In terms of recovery there are still two massive gaps - the repair and reconstruction of homes and the rehabilitation of people's livelihoods.
Nearly 1.5 million homes were destroyed or damaged due to the cyclone and subsequent storm surge. Damage assessments estimates are 800 million dollars. To its credit, the government of Bangladesh acted immediately after the disaster to provide families whose homes were fully destroyed in the worst affected areas with a oneoff housing grant. Carried out with remarkable speed and efficiency, this distribution proved to be an innovative way of supporting extremely vulnerable families. It was clear, however, that the amount was insufficient to allow families to actually rebuild their homes. Most people interviewed by Oxfam reported having spent their cash on other emergency needs, such as foods or winter clothing for children, as well as to support recovery of livelihoods.
Utteran (Oxfam partner) Cash for Work
programme for communities to build latrines
to replace those damaged by Cyclone Sidr.

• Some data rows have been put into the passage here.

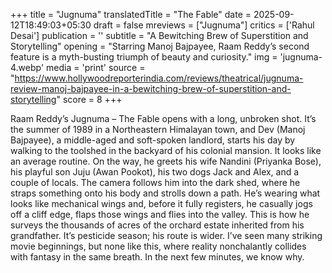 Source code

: +++
title = "Jugnuma"
translatedTitle = "The Fable"
date = 2025-09-12T18:49:03+05:30
draft = false
mreviews = ["Jugnuma"]
critics = ['Rahul Desai']
publication = ''
subtitle = "A Bewitching Brew of Superstition and Storytelling"
opening = "Starring Manoj Bajpayee, Raam Reddy’s second feature is a myth-busting triumph of beauty and curiosity."
img = 'jugnuma-4.webp'
media = 'print'
source = "https://www.hollywoodreporterindia.com/reviews/theatrical/jugnuma-review-manoj-bajpayee-in-a-bewitching-brew-of-superstition-and-storytelling"
score = 8
+++

Raam Reddy’s Jugnuma – The Fable opens with a long, unbroken shot. It’s the summer of 1989 in a Northeastern Himalayan town, and Dev (Manoj Bajpayee), a middle-aged and soft-spoken landlord, starts his day by walking to the toolshed in the backyard of his colonial mansion. It looks like an average routine. On the way, he greets his wife Nandini (Priyanka Bose), his playful son Juju (Awan Pookot), his two dogs Jack and Alex, and a couple of locals. The camera follows him into the dark shed, where he straps something onto his body and strolls down a path. He’s wearing what looks like mechanical wings and, before it fully registers, he casually jogs off a cliff edge, flaps those wings and flies into the valley. This is how he surveys the thousands of acres of the orchard estate inherited from his grandfather. It’s pesticide season; his route is wider. I’ve seen many striking movie beginnings, but none like this, where reality nonchalantly collides with fantasy in the same breath. In the next few minutes, we know why.
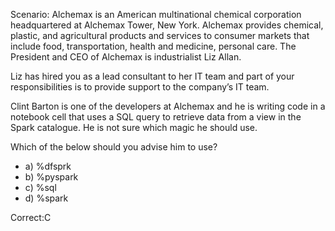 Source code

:Scenario: Alchemax is an American multinational chemical corporation headquartered at Alchemax Tower, New York. Alchemax provides chemical, plastic, and agricultural products and services to consumer markets that include food, transportation, health and medicine, personal care. The President and CEO of Alchemax is industrialist Liz Allan.

Liz has hired you as a lead consultant to her IT team and part of your responsibilities is to provide support to the company’s IT team.

Clint Barton is one of the developers at Alchemax and he is writing code in a notebook cell that uses a SQL query to retrieve data from a view in the Spark catalogue. He is not sure which magic he should use.

Which of the below should you advise him to use?

- a) %dfsprk
- b) %pyspark
- c) %sql
- d) %spark

Correct:C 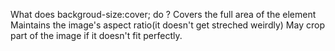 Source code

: What does backgroud-size:cover; do ?
Covers the full area of the element 
Maintains the image's aspect ratio(it doesn't get streched weirdly)
May crop part of the image if it doesn't fit perfectly. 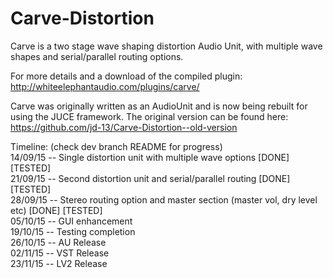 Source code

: # Carve-Distortion
Carve is a two stage wave shaping distortion Audio Unit, with multiple wave shapes and serial/parallel routing options.

For more details and a download of the compiled plugin: http://whiteelephantaudio.com/plugins/carve/

Carve was originally written as an AudioUnit and is now being rebuilt for using the JUCE framework. The original version 
can be found here: https://github.com/jd-13/Carve-Distortion--old-version

Timeline: (check dev branch README for progress)  
14/09/15 -- Single distortion unit with multiple wave options [DONE] [TESTED]  
21/09/15 -- Second distortion unit and serial/parallel routing [DONE] [TESTED]  
28/09/15 -- Stereo routing option and master section (master vol, dry level etc) [DONE] [TESTED]  
05/10/15 -- GUI enhancement  
19/10/15 -- Testing completion  
26/10/15 -- AU Release  
02/11/15 -- VST Release  
23/11/15 -- LV2 Release
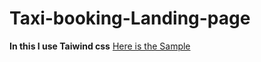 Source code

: # Taxi-booking-Landing-page
**In this I use Taiwind css**
[Here is the Sample](https://taxibookingsite.netlify.app/)

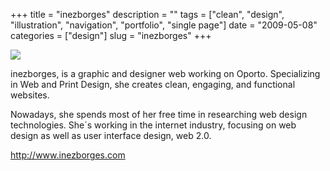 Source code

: +++
title = "inezborges"
description = ""
tags = ["clean", "design", "illustration", "navigation", "portfolio", "single page"]
date = "2009-05-08"
categories = ["design"]
slug = "inezborges"
+++


 

  <div id="screens-thumbs" class="clearfix">
    <div class="txt-center" id="design-submission"><a href="http://www.inezborges.com/"><img id='bluga-thumbnail-1596' class='bluga-thumbnail large' src='/media/bluga/
wt4a03ee93eea43_0.jpg'/></a></div>  
  </div>   
<p>inezborges, is a graphic and designer web working on Oporto. Specializing in Web and Print Design, she creates clean, engaging, and functional websites.</p>
<p>Nowadays, she spends most of her free time in researching web design technologies. She´s working in the internet industry, focusing on web design as well as user interface design, web 2.0.</p>
<p><a href="http://www.inezborges.com/">http://www.inezborges.com</a></p>




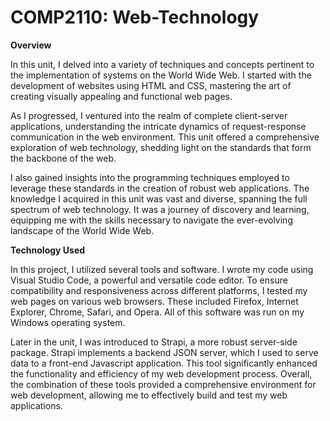 # COMP2110: Web-Technology

**Overview**

In this unit, I delved into a variety of techniques and concepts pertinent to the implementation of systems on the World Wide Web. I started with the development of websites using HTML and CSS, mastering the art of creating visually appealing and functional web pages. 

As I progressed, I ventured into the realm of complete client-server applications, understanding the intricate dynamics of request-response communication in the web environment. This unit offered a comprehensive exploration of web technology, shedding light on the standards that form the backbone of the web.

I also gained insights into the programming techniques employed to leverage these standards in the creation of robust web applications. The knowledge I acquired in this unit was vast and diverse, spanning the full spectrum of web technology. It was a journey of discovery and learning, equipping me with the skills necessary to navigate the ever-evolving landscape of the World Wide Web.

**Technology Used**

In this project, I utilized several tools and software. I wrote my code using Visual Studio Code, a powerful and versatile code editor. To ensure compatibility and responsiveness across different platforms, I tested my web pages on various web browsers. These included Firefox, Internet Explorer, Chrome, Safari, and Opera. All of this software was run on my Windows operating system.

Later in the unit, I was introduced to Strapi, a more robust server-side package. Strapi implements a backend JSON server, which I used to serve data to a front-end Javascript application. This tool significantly enhanced the functionality and efficiency of my web development process. Overall, the combination of these tools provided a comprehensive environment for web development, allowing me to effectively build and test my web applications.
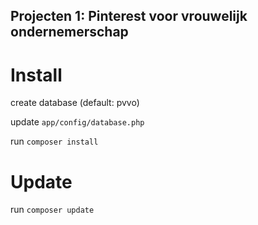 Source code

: ## Projecten 1: Pinterest voor vrouwelijk ondernemerschap

Install
=======
 create database (default: pvvo)

 update `app/config/database.php`

 run `composer install`

Update
======
 run `composer update` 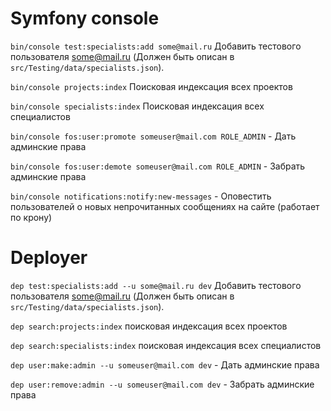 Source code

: # Symfony console

`bin/console test:specialists:add some@mail.ru` Добавить тестового пользователя some@mail.ru (Должен быть описан в `src/Testing/data/specialists.json`).

`bin/console projects:index` Поисковая индексация всех проектов

`bin/console specialists:index` Поисковая индексация всех специалистов

`bin/console fos:user:promote someuser@mail.com ROLE_ADMIN` - Дать админские права

`bin/console fos:user:demote someuser@mail.com ROLE_ADMIN` - Забрать админские права

`bin/console notifications:notify:new-messages` - Оповестить пользователей о новых непрочитанных сообщениях на сайте (работает по крону)

# Deployer

`dep test:specialists:add --u some@mail.ru dev` Добавить тестового пользователя some@mail.ru (Должен быть описан в `src/Testing/data/specialists.json`).

`dep search:projects:index` поисковая индексация всех проектов

`dep search:specialists:index` поисковая индексация всех специалистов

`dep user:make:admin --u someuser@mail.com dev` - Дать админские права

`dep user:remove:admin --u someuser@mail.com dev` - Забрать админские права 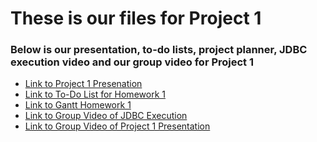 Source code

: # These is our files for Project 1
### Below is our presentation, to-do lists, project planner, JDBC execution video and our group video for Project 1

- <a href="https://cuny-my.sharepoint.com/:p:/g/personal/damaris_campos29_qmail_cuny_edu/EV5TCDWcAe9BnGnIZKebOaUBUQFeWSxsVwVzeSZr5To_3w?rtime=hSBDIZ1J3Eg" rel="noopener noreferrer" target="_blank">Link to Project 1 Presenation</a>
- <a href="https://cuny-my.sharepoint.com/:x:/g/personal/damaris_campos29_qmail_cuny_edu/EXHqkmVSItZNi0u4XTjeAHwBAbN5VcyNZQzKigAUpncBKA?e=upzukR" rel="noopener noreferrer" target="_blank">Link to To-Do List for Homework 1</a>
- <a href="https://cuny-my.sharepoint.com/:x:/g/personal/damaris_campos29_qmail_cuny_edu/EZxnnM4_HZZPppRQPMUAq7YBG4ieMZnHKJzRms4dIfygvw?e=gkAciG" rel="noopener noreferrer" target="_blank">Link to Gantt Homework 1</a>
- <a href="https://drive.google.com/file/d/1KcIrqO6-eH2CPZ7yOn7CEsA9jx4tXM1Y/view?usp=drive_link" rel="noopener noreferrer" target="_blank">Link to Group Video of JDBC Execution</a>
- <a href="https://drive.google.com/file/d/1keAGxkZByk-kkV5KWTAeIQmqy2HGwuxZ/view?usp=drive_link" rel="noopener noreferrer" target="_blank">Link to Group Video of Project 1 Presentation</a>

The cyclone killed over 1.2 million livestock and destroyed nearly 2.5 million acres of crops. Damage and losses were estimated at 500 million dollars, with large numbers of communities that were previously reliant on agriculture, fishing and casual labour having lost both their incomes and assets. Food security needs were significant. The World Food Programme (WFP) led the food security cluster in calling for relief distributions to continue for more than 2.2 million people until at least May 2008. However, Oxfam feel that the clusters, by not advocating for more seed distribution, missed an opportunity for improving some people's food security. Also, the fact that 95% of local markets functioned again suggested that some cash-based responses may have been appropriate.
Loans and credit are a major source of income for many rural families in Bangladesh. Most families were already carrying debt loads before the cyclone. Following the cyclone, some microfinance institutions took decisions to temporarily suspend repayment of loans but communities expressed fears that current grace periods of 3-6 months were not long enough. These institutions must follow government advice and be more flexible, as well as write-off loans in cyclone affected areas as much as possible. There has also been unscrupulous lending at very high interest rates for new loans. Special efforts will be needed to ensure that sufficient amounts of credit are offered by micro-finance institutions and banks at low or no interest rates to facilitate recovery of those affected by the cyclone.
Considering the country's high level of vulnerability to natural disasters, the government and international donors must commit to better rebuilding and so improve future resilience to disasters. Scientists concur that the ferocity and frequency of hazard events such as cyclones, hurricanes, and earthquakes have increased. Few countries are at higher risk of climate change than Bangladesh where experts estimate that more than 50 million people could be made homeless by rising temperatures and sea levels. Climate migrants already account for at least one third of the impoverished people who are flooding from rural areas to seek work in the city of Dhaka.
Cyclone survivors have demonstrated a remarkable resilience in the face of disaster but their capacity to cope with the enormous challenge of rebuilding their lives must not be overestimated. The government of Bangladesh and the international community have a legal and moral responsibility for ensuring that their needs do not fall off a crowded humanitarian and development agenda.